With all the fun I've had, there is still something that bothers me about my job. Some of you folks don't understand why I'm here. Some of you feel I'm there to exert authority over your son. For that reason, you often yell at me when I make a mistake, or encourage your son to say things that hurt my feelings. How many of you really understand that I try to be perfect? I try not to make a mistake. I don't want your son to feel he got a bad deal from an umpire. Yet no matter how hard I try, I can't be perfect. I counted the number of calls I made in a six-inning game today. The total number of decisions, whether on balls and strikes or safe and outs, was 146. I tried my best to get them all right, but I'm sure I missed some. When I figured out my percentage on paper, I could have missed eight calls today and still gotten about 95 percent of the calls right. In most occupations that percentage would be considered excellent. If I were in school, that grade would receive an A for sure.
But your demands are higher than that. Let me tell you more about my game today. There was one real close call that ended the game. A runner for the home team was trying to steal the plate on a passed ball. The catcher chased the ball down and threw to the pitcher covering the plate. The pitcher made the tag and I called the runner out. As I was getting my equipment to leave, I overheard one of the parents comment, "It's too bad the kids have to lose games because of rotten umpires. That was one of the lousiest calls I've ever seen." Later, at the concession stand, a couple of kids were telling their friends, "Boy, the umpires were lousy today. They lost the game for us." I felt just terrible when I got home. Here was a group of kids who had made a lot of mistakes, which had cost them a number of runs.
The purpose of Little League is to teach baseball skills to young men. Obviously, a team which does not play well in a given game, yet is given the opportunity to blame that loss on an umpire for one call or two, is being given the chance to take all responsibility for the loss from their shoulders. A parent or adult leader who permits the younger player to blame his failures on an umpire, regardless of the quality of that umpire, is doing the worst kind of injustice to that youngster. Rather than learning responsibility, such an attitude is fostering an improper outlook toward the ideals of the game itself. This irresponsibility is bound to carry over to future years.

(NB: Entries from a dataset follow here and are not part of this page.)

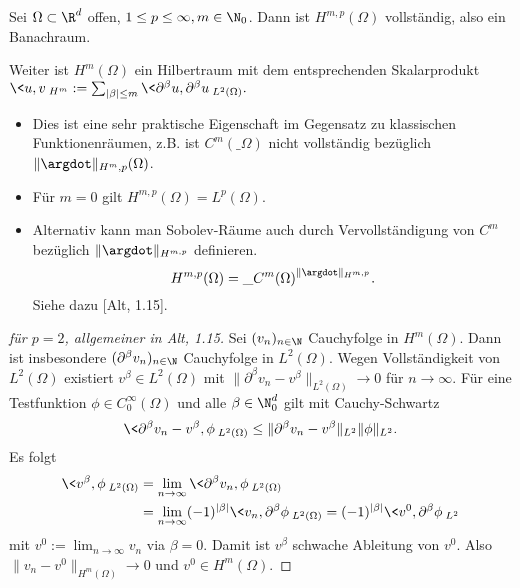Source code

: \begin{st} \label{3.5}
	Sei $\Omega \subset \R^d$ offen, $1 \le p \le \infty, m \in \N_0$.
	Dann ist $H^{m,p}(\Omega)$ vollständig, also ein Banachraum.

	Weiter ist $H^m(\Omega)$ ein Hilbertraum mit dem entsprechenden Skalarprodukt
	\begin{math}
		\<u,v\>_{H^m} := \sum_{|\beta| \le m} \<\partial^\beta u, \partial^\beta u\>_{L^2(\Omega)}.
	\end{math}
	\begin{note}
		\begin{itemize}
			\item
				Dies ist eine sehr praktische Eigenschaft im Gegensatz zu klassischen Funktionenräumen, z.B. ist $C^m(\_\Omega)$ nicht vollständig bezüglich $\|\argdot\|_{H^m,p}(\Omega)$.
			\item
				Für $m = 0$ gilt $H^{m,p}(\Omega) = L^p(\Omega)$.
			\item
				Alternativ kann man Sobolev-Räume auch durch Vervollständigung von $C^m$ bezüglich $\|\argdot\|_{H^{m,p}}$ definieren.
				\[
					H^{m,p}(\Omega) = \_{C^m(\Omega)}^{\|\argdot\|_{H^{m,p}}}.
				\]
				Siehe dazu [Alt, 1.15].
		\end{itemize}
	\end{note}
	\begin{proof}[für $p=2$, allgemeiner in Alt, 1.15]
		Sei $(v_n)_{n\in\N}$ Cauchyfolge in $H^m(\Omega)$.
		Dann ist insbesondere $(\partial^\beta v_n)_{n\in\N}$ Cauchyfolge in $L^2(\Omega)$.
		Wegen Vollständigkeit von $L^2(\Omega)$ existiert $v^\beta \in L^2(\Omega)$ mit $\|\partial^\beta v_n - v^\beta\|_{L^2(\Omega)} \to 0$ für $n \to \infty$.
		Für eine Testfunktion $\phi \in C_0^\infty(\Omega)$ und alle $\beta \in \N_0^d$ gilt mit Cauchy-Schwartz
		\begin{align*}
			\<\partial^\beta v_n - v^\beta, \phi\>_{L^2(\Omega)}
			\le \|\partial^\beta v_n - v^\beta\|_{L^2}\|\phi\|_{L^2}.
		\end{align*}
		Es folgt
		\begin{align*}
			\<v^\beta, \phi\>_{L^2(\Omega)}
			&= \lim_{n\to\infty} \<\partial^\beta v_n, \phi\>_{L^2(\Omega)} \\
			&= \lim_{n\to\infty} (-1)^{|\beta|} \<v_n, \partial^\beta \phi\>_{L^2(\Omega)}
			= (-1)^{|\beta|} \<v^0, \partial^\beta \phi\>_{L^2}
		\end{align*}
		mit $v^0 := \lim_{n\to\infty} v_n$ via $\beta = 0$.
		Damit ist $v^\beta$ schwache Ableitung von $v^0$.
		Also $\|v_n - v^0\|_{H^m(\Omega)} \to 0$ und $v^0 \in H^m(\Omega)$.
	\end{proof}
\end{st}

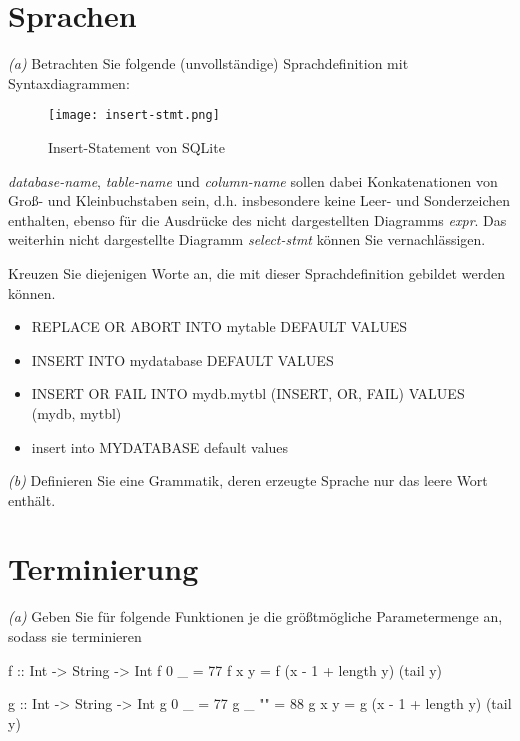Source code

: \documentclass[11pt,a4paper,oneside,ngerman]{scrbook}
\begin{document}
\newpage


\section{Sprachen}
\emph{(a)} Betrachten Sie folgende (unvollständige) Sprachdefinition mit Syntaxdiagrammen:

\begin{figure}[htbp]
  \texttt{[image: insert-stmt.png]}
  \caption{Insert-Statement von SQLite}
\end{figure}
\emph{database-name}, \emph{table-name} und \emph{column-name} sollen dabei Konkatenationen von Groß- und Kleinbuchstaben sein, d.h. insbesondere keine Leer- und Sonderzeichen enthalten, ebenso für die Ausdrücke des nicht dargestellten Diagramms \emph{expr}. Das weiterhin nicht dargestellte Diagramm \emph{select-stmt} können Sie vernachlässigen.

Kreuzen Sie diejenigen Worte an, die mit dieser Sprachdefinition gebildet werden können.
\begin{itemize}[label={\Square}]
  \item REPLACE OR ABORT INTO mytable DEFAULT VALUES
  \item INSERT INTO mydatabase DEFAULT VALUES
  \item INSERT OR FAIL INTO mydb.mytbl (INSERT, OR, FAIL) VALUES (mydb, mytbl)
  \item insert into MYDATABASE default values
\end{itemize}


\emph{(b)} Definieren Sie eine Grammatik, deren erzeugte Sprache nur das leere Wort enthält.


\newpage



\section{Terminierung}

\emph{(a)} Geben Sie für folgende Funktionen je die größtmögliche Parametermenge an, sodass sie terminieren

\begin{code}
  f :: Int -> String -> Int
  f 0 _ = 77
  f x y = f (x - 1 + length y) (tail y)
\end{code}

\begin{code}
  g :: Int -> String -> Int
  g 0 _ = 77
  g _ "" = 88
  g x y = g (x - 1 + length y) (tail y)
\end{code}
\end{document}
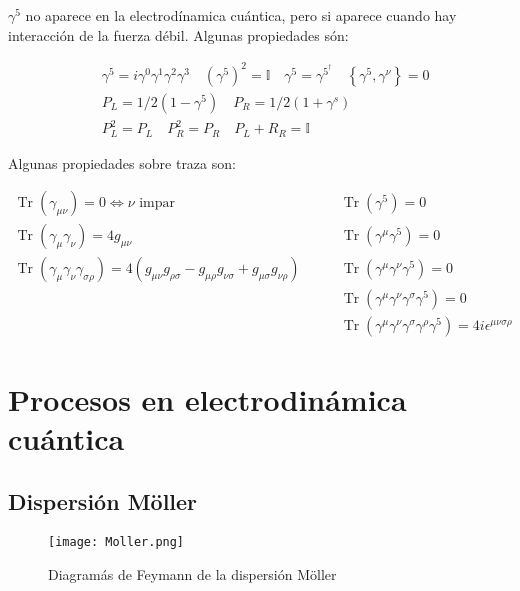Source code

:   $\gamma ^5$ no aparece en la electrodínamica cuántica, pero si aparece cuando hay interacción de la fuerza débil. Algunas propiedades són:

  \begin{equation}
    \begin{aligned}
    & \gamma^5=i \gamma^0 \gamma^1 \gamma^2 \gamma^3 \quad\left(\gamma^5\right)^2=\mathbb{I}\quad  \gamma^5=\gamma^{5^\dagger} \quad\left\{\gamma^5, \gamma^\nu\right\}=0 \\
    & P_L=1 / 2\left(1-\gamma^5\right) \quad P_R=1 / 2\left(1+\gamma^s\right) \\
    & P_L^2=P_L \quad P_R^2=P_R \quad P_L+R_R=\mathbb{I}
    \end{aligned}
    \end{equation}

    Algunas propiedades sobre traza son:
    
    \begin{equation}
      \begin{aligned}
      \operatorname{Tr}\left(\gamma_{\mu\nu}\right)=0\Leftrightarrow\nu\text{ impar} \quad& \quad\operatorname{Tr}\left(\gamma^5\right)=0 \\
      \operatorname{Tr}\left(\gamma_\mu\gamma_\nu\right)=4g_{\mu\nu}\quad& \quad \operatorname{Tr}\left(\gamma^\mu \gamma^5\right)=0 \\
      \operatorname{Tr}\left(\gamma_\mu\gamma_\nu\gamma_{\sigma\rho}\right)=4\left(g_{\mu\nu}g_{\rho\sigma}-g_{\mu\rho}g_{\nu\sigma}+g_{\mu\sigma}g_{\nu\rho}\right)\quad& \quad \operatorname{Tr}\left(\gamma^\mu \gamma^\nu \gamma^5\right)=0 \\
      \quad& \quad \operatorname{Tr}\left(\gamma^\mu \gamma^\nu \gamma^\sigma \gamma^5\right)=0 \\
      \quad& \quad \operatorname{Tr}\left(\gamma^\mu \gamma^\nu \gamma^\sigma \gamma^\rho \gamma^5\right)=4i\epsilon^{\mu\nu\sigma\rho}
      \end{aligned}
      \end{equation}
  
\section{Procesos en electrodinámica cuántica}
\subsection{Dispersión Möller}
\begin{figure}
  \centering
  \texttt{[image: Moller.png]}
  \caption{Diagramás de Feymann de la dispersión Möller}
\end{figure}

As I sit here writing this letter, I am no longer as upset as I was this afternoon, I wanted to quit umpiring, but fortunately, my wife reminded me of another situation that occurred last week. I was umpiring behind the plate for a pitcher who pantomimed his displeasure at any call on a borderline pitch that was not in his team's favor. One could sense that he wanted the crowd to realize that he was a fine, talented player who was doing his best to get along, but that I was a black-hearted villain who was working against him. The kid continued acting like this for two innings, while at the same time yelling at his own players, who dared to make a mistake. For two innings the manager watched this. When the kid returned to the dugout to bat in the top of the third, the manager called him aside. In a voice loud enough that I was able to overhear, the lecture went like this: "Listen son, it is time you make a decision. You can be an umpire, an actor, or a pitcher. But you can only be one at a time when you are playing for me. Right now it is your job to pitch. And, you are basically doing a lousy job. Leave the acting to actors, the umpiring to the umpires, or you won't do any pitching here. Now what is it going to be?"
Needless to say, the kid chose the pitching route and went on to win the game. When the game was over the kid followed me to my car. Fighting his hardest to keep back the tears he apologized for his actions and thanked me for umpiring his game. He said he had learned a lesson that he would never forget.
I can't help but wonder how many more fine young men are missing their chance to develop into outstanding ball players because their parents allow them to spend more time making excuses than encouraging them to recognize and correct their mistakes."
The following morning, Donald Jensen died of a brain concussion.